Trial Chamber V(a) said in a 2-1 decision that the chamber no longer has the jurisdiction to decide the matter because the trial against Ruto and Sang was terminated on April 5. Judges Robert Fremr and Olga Herrera Carbuccia reasoned in the July 1 decision that because the case was closed without any conviction, the chamber cannot make any ruling on the issue of reparation.

Presiding Judge Chile Eboe-Osuji dissented, elaborating his reasoning on the issue of reparations he made in his decision to terminate the case Ruto and Sang.

On April 5, Trial Chamber V(a) determined, in a majority ruling, that Ruto and Sang did not need to present their defense because the prosecution’s case had broken down. The decision noted that witness interference made it difficult for the judges to evaluate the evidence presented by the prosecution.

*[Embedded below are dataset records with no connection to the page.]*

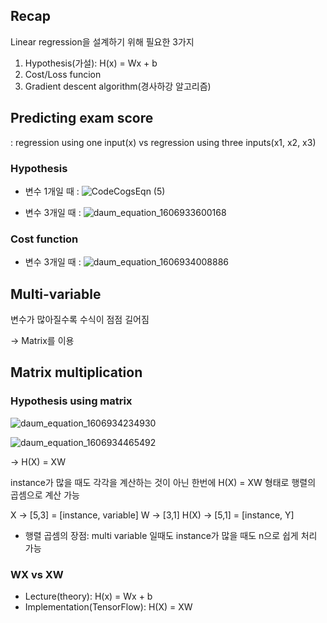 ## Recap

Linear regression을 설계하기 위해 필요한 3가지
1. Hypothesis(가설): H(x) = Wx + b
2. Cost/Loss funcion
3. Gradient descent algorithm(경사하강 알고리즘)


## Predicting exam score
: regression using one input(x) vs regression using three inputs(x1, x2, x3)

### Hypothesis

- 변수 1개일 때 :
![CodeCogsEqn (5)](https://user-images.githubusercontent.com/62995632/93719366-151f8780-fbbd-11ea-9716-1a6b00b535b6.gif)

- 변수 3개일 때 :
![daum_equation_1606933600168](https://user-images.githubusercontent.com/62995632/100915441-b3ae5a00-3517-11eb-9c1c-c5df42629f42.png)

### Cost function

- 변수 3개일 때 :
![daum_equation_1606934008886](https://user-images.githubusercontent.com/62995632/100915896-57980580-3518-11eb-883f-834af3e673f8.png)

## Multi-variable

변수가 많아질수록 수식이 점점 길어짐

-> Matrix를 이용


## Matrix multiplication

### Hypothesis using matrix

![daum_equation_1606934234930](https://user-images.githubusercontent.com/62995632/100916253-db51f200-3518-11eb-9f44-a8d8eea3f520.png)

![daum_equation_1606934465492](https://user-images.githubusercontent.com/62995632/100916675-67fcb000-3519-11eb-93bc-b895d95e2deb.png)

-> H(X) = XW

instance가 많을 때도 각각을 계산하는 것이 아닌 한번에 H(X) = XW 형태로 행렬의 곱셈으로 계산 가능

X -> [5,3] = [instance, variable]
W -> [3,1]
H(X) -> [5,1] = [instance, Y]

- 행렬 곱셈의 장점: multi variable 일때도 instance가 많을 때도 n으로 쉽게 처리 가능

### WX vs XW
- Lecture(theory): H(x) = Wx + b
- Implementation(TensorFlow): H(X) = XW
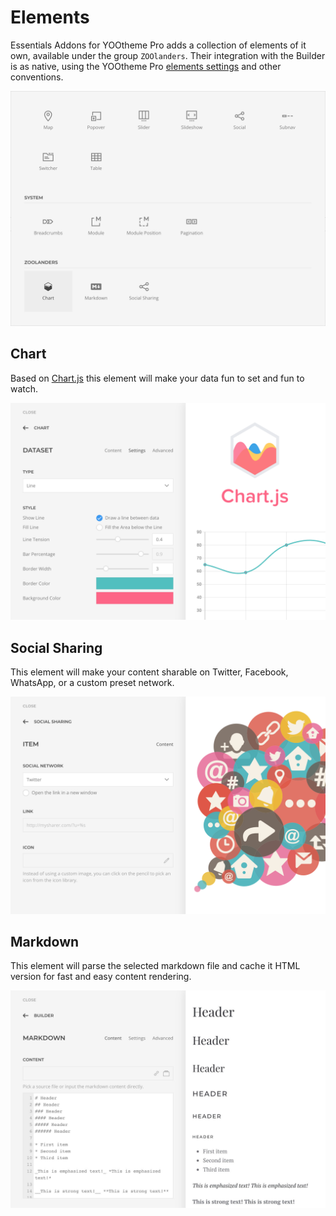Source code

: # Elements

Essentials Addons for YOOtheme Pro adds a collection of elements of it own, available under the group `ZOOlanders`. Their integration with the Builder is as native, using the YOOtheme Pro [elements settings](https://yootheme.com/support/yootheme-pro/joomla/element-settings) and other conventions.

![Essential Elements](./modal.png)

## Chart

Based on [Chart.js](https://www.chartjs.org/) this element will make your data fun to set and fun to watch.

![Chart Element](./el-chart.png)

## Social Sharing

This element will make your content sharable on Twitter, Facebook, WhatsApp, or a custom preset network.

![Social Sharing Element](./el-socialsharing.png)

## Markdown

This element will parse the selected markdown file and cache it HTML version for fast and easy content rendering.

![Markdown Element](./el-markdown.jpg)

The majority of the chamber, however, was divided on whether to declare a mistrial.

Since September 2013, Ruto and Sang were each on trial for three counts of crimes against humanity for their alleged roles in violence that nearly split Kenya following the December 2007 presidential election.

Trial Chamber V(a) made its decision on reparations in response to a June 15 application filed by the legal representative of victims, Wilfred Nderitu, asking the chamber to find that the Kenyan government has an obligation to provide reparations to the victims of the post election violence of December 2007 to February 2008. Nderitu also asked the chamber to order the TFV to provide the victims with assistance in line with its mandate.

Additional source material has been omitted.